Work instructions
Using the records below, output the stretch that opens with the line containing "## Description" and closes with the line containing "The script deploys", exactly and including both lines, with nothing more.

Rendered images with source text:
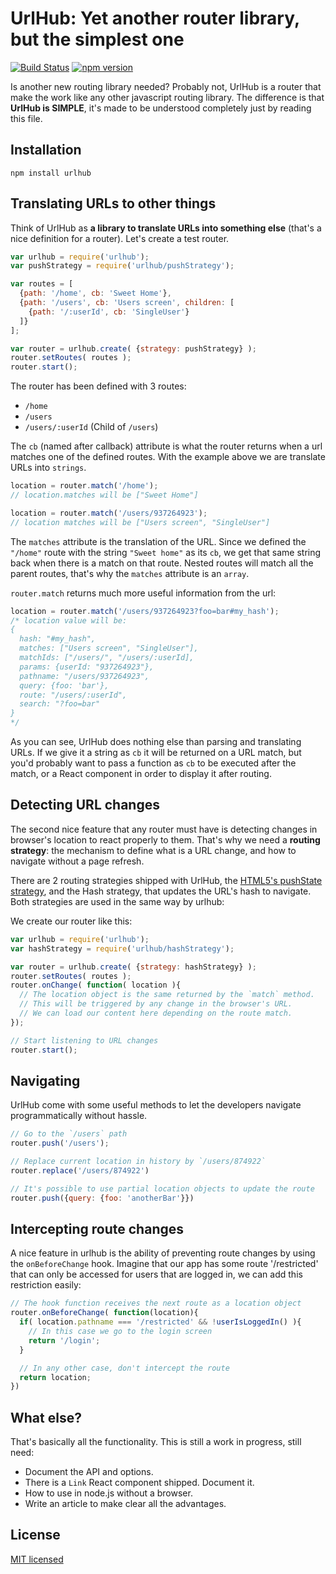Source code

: UrlHub: Yet another router library, but the simplest one
======================================================
[![Build Status](https://secure.travis-ci.org/arqex/freezer.svg)](https://travis-ci.org/arqex/urlhub)
[![npm version](https://badge.fury.io/js/urlhub.svg)](http://badge.fury.io/js/urlhub)

Is another new routing library needed? Probably not, UrlHub is a router that make the work like any other javascript routing library. The difference is that **UrlHub is SIMPLE**, it's made to be understood completely just by reading this file.

## Installation

```
npm install urlhub
```

## Translating URLs to other things

Think of UrlHub as **a library to translate URLs into something else** (that's a nice definition for a router). Let's create a test router.

```js
var urlhub = require('urlhub');
var pushStrategy = require('urlhub/pushStrategy');

var routes = [
  {path: '/home', cb: 'Sweet Home'},
  {path: '/users', cb: 'Users screen', children: [
    {path: '/:userId', cb: 'SingleUser'}
  ]}
];

var router = urlhub.create( {strategy: pushStrategy} );
router.setRoutes( routes );
router.start();
```

The router has been defined with 3 routes:
- `/home`
- `/users`
- `/users/:userId` (Child of `/users`)

The `cb` (named after callback) attribute is what the router returns when a url matches one of the defined routes. With the example above we are translate URLs into `strings`.

```js
location = router.match('/home');
// location.matches will be ["Sweet Home"]

location = router.match('/users/937264923');
// location matches will be ["Users screen", "SingleUser"]
```

The `matches` attribute is the translation of the URL. Since we defined the `"/home"` route with the string `"Sweet home"` as its `cb`, we get that same string back when there is a match on that route. Nested routes will match all the parent routes, that's
why the `matches` attribute is an `array`.

`router.match` returns much more useful information from the url:
```js
location = router.match('/users/937264923?foo=bar#my_hash');
/* location value will be:
{
  hash: "#my_hash",
  matches: ["Users screen", "SingleUser"],
  matchIds: ["/users/", "/users/:userId], 
  params: {userId: "937264923"},
  pathname: "/users/937264923",
  query: {foo: 'bar'},
  route: "/users/:userId",
  search: "?foo=bar"
}
*/
```

As you can see, UrlHub does nothing else than parsing and translating URLs. If we give it a string as `cb` it will be returned on a URL match, but you'd probably want to pass a function as `cb` to be executed after the match, or a React component in order to display it after routing.

## Detecting URL changes
The second nice feature that any router must have is detecting changes in browser's location to react properly to them. That's why we need a **routing strategy**: the mechanism to define what is a URL change, and how to navigate without a page refresh.

There are 2 routing strategies shipped with UrlHub, the [HTML5's pushState strategy](https://developer.mozilla.org/en-US/docs/Web/API/History_API), and the Hash strategy, that updates the URL's hash to navigate. Both strategies are used in the same way by urlhub:

We create our router like this:
```js
var urlhub = require('urlhub');
var hashStrategy = require('urlhub/hashStrategy');

var router = urlhub.create( {strategy: hashStrategy} );
router.setRoutes( routes );
router.onChange( function( location ){
  // The location object is the same returned by the `match` method.
  // This will be triggered by any change in the browser's URL.
  // We can load our content here depending on the route match.
});

// Start listening to URL changes
router.start();
```

## Navigating
UrlHub come with some useful methods to let the developers navigate programmatically without hassle.

```js
// Go to the `/users` path
router.push('/users');

// Replace current location in history by `/users/874922`
router.replace('/users/874922')

// It's possible to use partial location objects to update the route
router.push({query: {foo: 'anotherBar'}})
```

## Intercepting route changes
A nice feature in urlhub is the ability of preventing route changes by using the `onBeforeChange` hook. Imagine that our app has some route '/restricted' that can only be accessed for users that are logged in, we can add this restriction easily:
```js
// The hook function receives the next route as a location object
router.onBeforeChange( function(location){
  if( location.pathname === '/restricted' && !userIsLoggedIn() ){
    // In this case we go to the login screen
    return '/login';
  }

  // In any other case, don't intercept the route
  return location;
})
```

## What else?
That's basically all the functionality. This is still a work in progress, still need:
* Document the API and options.
* There is a `Link` React component shipped. Document it.
* How to use in node.js without a browser.
* Write an article to make clear all the advantages.


## License
[MIT licensed](LICENSE)
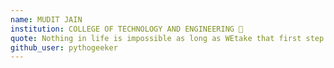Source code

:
 ```yaml
---
name: MUDIT JAIN
institution: COLLEGE OF TECHNOLOGY AND ENGINEERING 🚩
quote: Nothing in life is impossible as long as WEtake that first step
github_user: pythogeeker
---
```


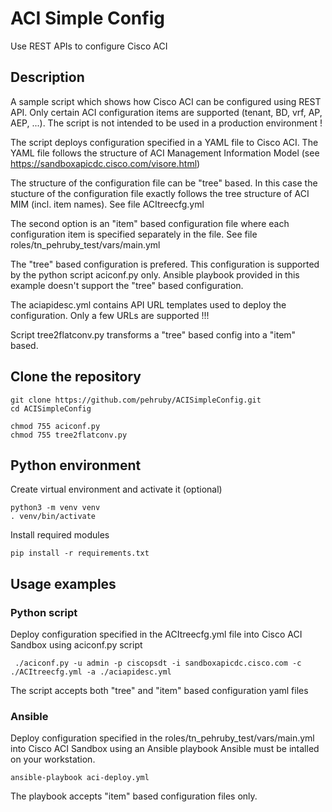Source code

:# ACI Simple Config

Use REST APIs to configure Cisco ACI

## Description

A sample script which shows how Cisco ACI can be configured using REST API. Only certain ACI configuration items are supported (tenant, BD, vrf, AP, AEP, ...). The script is not intended to be used in a production environment !

The script deploys configuration specified in a YAML file to Cisco ACI. The YAML file follows the structure of ACI Management Information Model (see https://sandboxapicdc.cisco.com/visore.html)

The structure of the configuration file can be "tree" based. In this case the stucture of the configuration file exactly follows the tree structure of ACI MIM (incl. item names). See file ACItreecfg.yml

The second option is an "item" based configuration file where each configuration item is specified separately in the file. See file roles/tn_pehruby_test/vars/main.yml

The "tree" based configuration is prefered. This configuration is supported by the python script aciconf.py only. Ansible playbook provided in this example doesn't support the "tree" based configuration.

The aciapidesc.yml contains API URL templates used to deploy the configuration. Only a few URLs are supported !!!

Script tree2flatconv.py transforms a "tree" based config into a "item" based.

## Clone the repository

```text
git clone https://github.com/pehruby/ACISimpleConfig.git
cd ACISimpleConfig

chmod 755 aciconf.py
chmod 755 tree2flatconv.py
```

## Python environment

Create virtual environment and activate it (optional)

```text
python3 -m venv venv
. venv/bin/activate
```

Install required modules

```text
pip install -r requirements.txt
```

## Usage examples

### Python script 

Deploy configuration specified in the ACItreecfg.yml file into Cisco ACI Sandbox using aciconf.py script

```text
 ./aciconf.py -u admin -p ciscopsdt -i sandboxapicdc.cisco.com -c ./ACItreecfg.yml -a ./aciapidesc.yml
```

The script accepts both "tree" and "item" based configuration yaml files

### Ansible

Deploy configuration specified in the roles/tn_pehruby_test/vars/main.yml into Cisco ACI Sandbox using an Ansible playbook
Ansible must be intalled on your workstation.

```text
ansible-playbook aci-deploy.yml
```

The playbook accepts "item" based configuration files only.







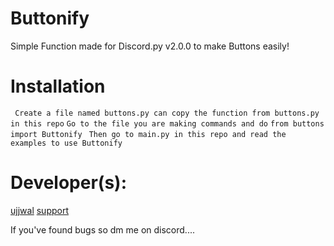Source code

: # Buttonify
Simple Function made for Discord.py v2.0.0 to make Buttons easily!

# Installation 
``` Create a file named buttons.py can copy the function from buttons.py in this repo```
``` Go to the file you are making commands and do ``` `from buttons import Buttonify`
``` Then go to main.py in this repo and read the examples to use Buttonify```

# Developer(s):
[ujjwal](https://discord.com/users/1033579545254711336)
[support](https://discord.gg/RxQP88aBPJ)

If you've found bugs so dm me on discord....
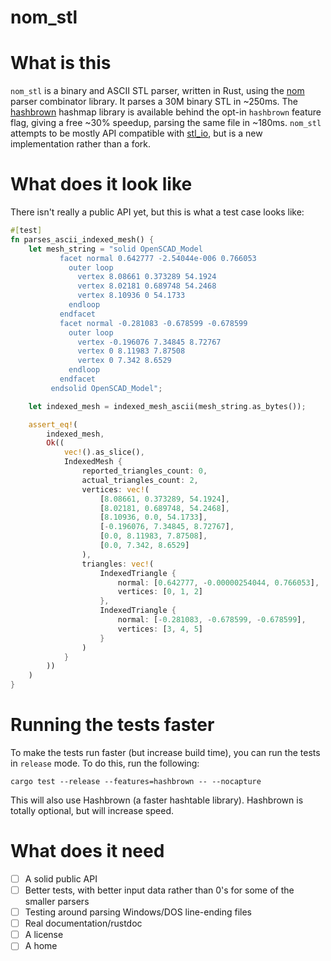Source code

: nom_stl
=======

# What is this

`nom_stl` is a binary and ASCII STL parser, written in Rust, using the [nom](https://github.com/Geal/nom) parser combinator library.
It parses a 30M binary STL in ~250ms.
The [hashbrown](https://github.com/Amanieu/hashbrown) hashmap library is available behind the opt-in `hashbrown` feature flag,
giving a free ~30% speedup, parsing the same file in ~180ms.
`nom_stl` attempts to be mostly API compatible with [stl_io](https://github.com/hmeyer/stl_io), but is a new implementation rather than a fork.

# What does it look like
There isn't really a public API yet, but this is what a test case looks like:

```rust
#[test]
fn parses_ascii_indexed_mesh() {
    let mesh_string = "solid OpenSCAD_Model
           facet normal 0.642777 -2.54044e-006 0.766053
             outer loop
               vertex 8.08661 0.373289 54.1924
               vertex 8.02181 0.689748 54.2468
               vertex 8.10936 0 54.1733
             endloop
           endfacet
           facet normal -0.281083 -0.678599 -0.678599
             outer loop
               vertex -0.196076 7.34845 8.72767
               vertex 0 8.11983 7.87508
               vertex 0 7.342 8.6529
             endloop
           endfacet
         endsolid OpenSCAD_Model";

    let indexed_mesh = indexed_mesh_ascii(mesh_string.as_bytes());

    assert_eq!(
        indexed_mesh,
        Ok((
            vec!().as_slice(),
            IndexedMesh {
                reported_triangles_count: 0,
                actual_triangles_count: 2,
                vertices: vec!(
                    [8.08661, 0.373289, 54.1924],
                    [8.02181, 0.689748, 54.2468],
                    [8.10936, 0.0, 54.1733],
                    [-0.196076, 7.34845, 8.72767],
                    [0.0, 8.11983, 7.87508],
                    [0.0, 7.342, 8.6529]
                ),
                triangles: vec!(
                    IndexedTriangle {
                        normal: [0.642777, -0.00000254044, 0.766053],
                        vertices: [0, 1, 2]
                    },
                    IndexedTriangle {
                        normal: [-0.281083, -0.678599, -0.678599],
                        vertices: [3, 4, 5]
                    }
                )
            }
        ))
    )
}
```

# Running the tests faster

To make the tests run faster (but increase build time), you can run the tests in `release` mode.
To do this, run the following:

```
cargo test --release --features=hashbrown -- --nocapture
```

This will also use Hashbrown (a faster hashtable library). Hashbrown is totally optional, but will increase speed.


# What does it need

- [ ] A solid public API
- [ ] Better tests, with better input data rather than 0's for some of the smaller parsers
- [ ] Testing around parsing Windows/DOS line-ending files
- [ ] Real documentation/rustdoc
- [ ] A license
- [ ] A home
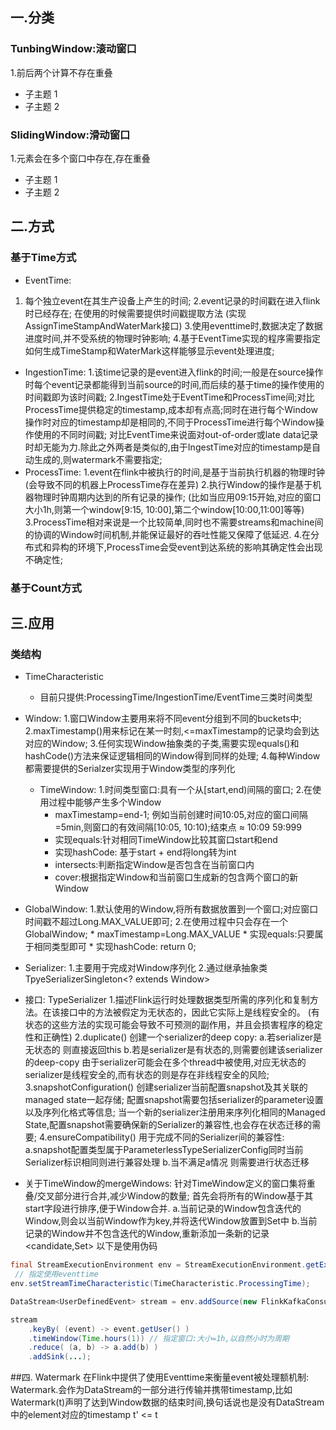 ## 一.分类
### TunbingWindow:滚动窗口
1.前后两个计算不存在重叠
* 子主题 1
* 子主题 2
### SlidingWindow:滑动窗口
1.元素会在多个窗口中存在,存在重叠
* 子主题 1
* 子主题 2
## 二.方式
### 基于Time方式
* EventTime:
1. 每个独立event在其生产设备上产生的时间;
2.event记录的时间戳在进入flink时已经存在;
   在使用的时候需要提供时间戳提取方法
    (实现AssignTimeStampAndWaterMark接口)
3.使用eventtime时,数据决定了数据进度时间,并不受系统的物理时钟影响;
4.基于EventTime实现的程序需要指定如何生成TimeStamp和WaterMark这样能够显示event处理进度;
* IngestionTime:
1.该time记录的是event进入flink的时间;一般是在source操作时每个event记录都能得到当前source的时间,而后续的基于time的操作使用的时间戳即为该时间戳;
2.IngestTime处于EventTime和ProcessTime间;对比ProcessTime提供稳定的timestamp,成本却有点高;同时在进行每个Window操作时对应的timestamp却是相同的,不同于ProcessTime进行每个Window操作使用的不同时间戳;
对比EventTime来说面对out-of-order或late data记录时却无能为力.除此之外两者是类似的,由于IngestTime对应的timestamp是自动生成的,则watermark不需要指定;
* ProcessTime:
1.event在flink中被执行的时间,是基于当前执行机器的物理时钟(会导致不同的机器上ProcessTime存在差异)
2.执行Window的操作是基于机器物理时钟周期内达到的所有记录的操作;
(比如当应用09:15开始,对应的窗口大小1h,则第一个window[9:15, 10:00],第二个window[10:00,11:00]等等)
3.ProcessTime相对来说是一个比较简单,同时也不需要streams和machine间的协调的Window时间机制,并能保证最好的吞吐性能又保障了低延迟.
4.在分布式和异构的环境下,ProcessTime会受event到达系统的影响其确定性会出现不确定性;
### 基于Count方式
## 三.应用
### 类结构
* TimeCharacteristic
    * 目前只提供:ProcessingTime/IngestionTime/EventTime三类时间类型
* Window:
1.窗口Window主要用来将不同event分组到不同的buckets中;
2.maxTimestamp()用来标记在某一时刻,<=maxTimestamp的记录均会到达对应的Window;
3.任何实现Window抽象类的子类,需要实现equals()和hashCode()方法来保证逻辑相同的Window得到同样的处理;
4.每种Window都需要提供的Serialzer实现用于Window类型的序列化
    * TimeWindow:
1.时间类型窗口:具有一个从[start,end)间隔的窗口;
2.在使用过程中能够产生多个Window
        * maxTimestamp=end-1;
例如当前创建时间10:05,对应的窗口间隔=5min,则窗口的有效间隔[10:05, 10:10);结束点 ≈ 10:09 59:999
        * 实现equals:针对相同TimeWindow比较其窗口start和end
        * 实现hashCode: 基于start + end将long转为int
        * intersects:判断指定Window是否包含在当前窗口内
        * cover:根据指定Window和当前窗口生成新的包含两个窗口的新Window
* GlobalWindow:
1.默认使用的Window,将所有数据放置到一个窗口;对应窗口时间戳不超过Long.MAX_VALUE即可;
2.在使用过程中只会存在一个GlobalWindow;
        * maxTimestamp=Long.MAX_VALUE
        * 实现equals:只要属于相同类型即可
        * 实现hashCode: return 0;
* Serializer:
1.主要用于完成对Window序列化
2.通过继承抽象类TpyeSerializerSingleton<? extends Window>
* 接口: TypeSerializer<T>
1.描述Flink运行时处理数据类型所需的序列化和复制方法。在该接口中的方法被假定为无状态的，因此它实际上是线程安全的。
(有状态的这些方法的实现可能会导致不可预测的副作用，并且会损害程序的稳定性和正确性)
2.duplicate()
创建一个serializer的deep copy:
a.若serializer是无状态的 则直接返回this
b.若是serializer是有状态的,则需要创建该serializer的deep-copy
由于serializer可能会在多个thread中被使用,对应无状态的serializer是线程安全的,而有状态的则是存在非线程安全的风险;
3.snapshotConfiguration()
创建serializer当前配置snapshot及其关联的managed state一起存储;
配置snapshot需要包括serializer的parameter设置以及序列化格式等信息;
当一个新的serializer注册用来序列化相同的Managed State,配置snapshot需要确保新的Serializer的兼容性,也会存在状态迁移的需要;
4.ensureCompatibility()
用于完成不同的Serializer间的兼容性:
a.snapshot配置类型属于ParameterlessTypeSerializerConfig同时当前Serializer标识相同则进行兼容处理
b.当不满足a情况 则需要进行状态迁移

* 关于TimeWindow的mergeWindows:
针对TimeWindow定义的窗口集将重叠/交叉部分进行合并,减少Window的数量;
首先会将所有的Window基于其start字段进行排序,便于Window合并.
a.当前记录的Window包含迭代的Window,则会以当前Window作为key,并将迭代Window放置到Set中
b.当前记录的Window并不包含迭代的Window,重新添加一条新的记录<candidate,Set<TimeWindow>>
以下是使用伪码
```java
final StreamExecutionEnvironment env = StreamExecutionEnvironment.getExecutionEnvironment();
 // 指定使用eventtime
env.setStreamTimeCharacteristic(TimeCharacteristic.ProcessingTime);

DataStream<UserDefinedEvent> stream = env.addSource(new FlinkKafkaConsumer09<UserDefinedEvent>(topic, schema, props));

stream
    .keyBy( (event) -> event.getUser() )
    .timeWindow(Time.hours(1)) // 指定窗口:大小=1h,以自然小时为周期
    .reduce( (a, b) -> a.add(b) )
    .addSink(...);
```
##四. Watermark
在Flink中提供了使用Eventtime来衡量event被处理额机制: Watermark.会作为DataStream的一部分进行传输并携带timestamp,比如Watermark(t)声明了达到Window数据的结束时间,换句话说也是没有DataStream中的element对应的timestamp t' <= t
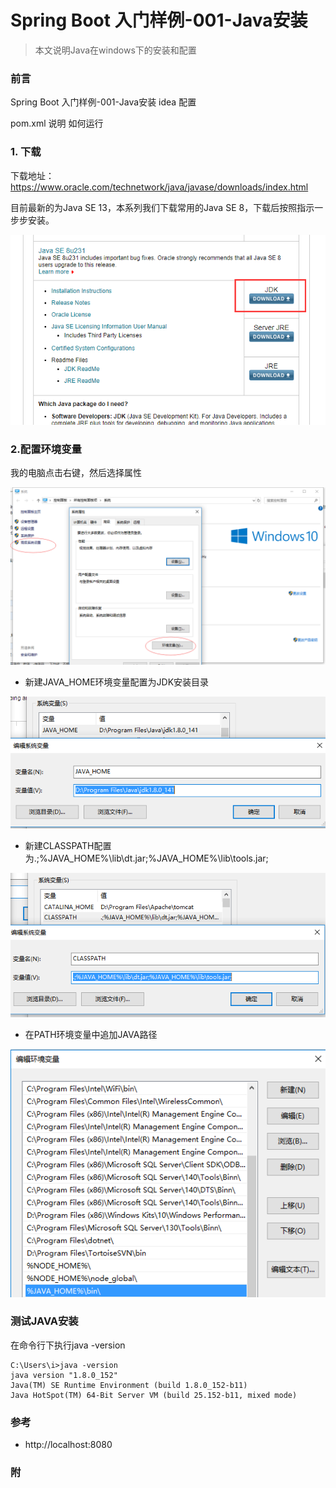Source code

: # Spring Boot 入门样例-001-Java安装

> 本文说明Java在windows下的安装和配置

### 前言

Spring Boot 入门样例-001-Java安装
idea 配置

pom.xml 说明
如何运行

### 1. 下载
下载地址：https://www.oracle.com/technetwork/java/javase/downloads/index.html

目前最新的为Java SE 13，本系列我们下载常用的Java SE 8，下载后按照指示一步步安装。

![图片](images/spring-boot-demo-001-java-01.png?raw=true)


### 2.配置环境变量

我的电脑点击右键，然后选择属性

![图片](images/spring-boot-demo-001-java-020.png?raw=true)


- 新建JAVA_HOME环境变量配置为JDK安装目录

![图片](images/spring-boot-demo-001-java-02.png?raw=true)

- 新建CLASSPATH配置为.;%JAVA_HOME%\lib\dt.jar;%JAVA_HOME%\lib\tools.jar;

![图片](images/spring-boot-demo-001-java-03.png?raw=true)

- 在PATH环境变量中追加JAVA路径

![图片](images/spring-boot-demo-001-java-04.png?raw=true)

### 测试JAVA安装

在命令行下执行java -version

```
C:\Users\i>java -version
java version "1.8.0_152"
Java(TM) SE Runtime Environment (build 1.8.0_152-b11)
Java HotSpot(TM) 64-Bit Server VM (build 25.152-b11, mixed mode)
```


### 参考
- http://localhost:8080

### 附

Reply to the task
## Description

A sample script which shows how Cisco ACI can be configured using REST API. Only certain ACI configuration items are supported (tenant, BD, vrf, AP, AEP, ...). The script is not intended to be used in a production environment !

The script deploys configuration specified in a YAML file to Cisco ACI. The YAML file follows the structure of ACI Management Information Model (see https://sandboxapicdc.cisco.com/visore.html)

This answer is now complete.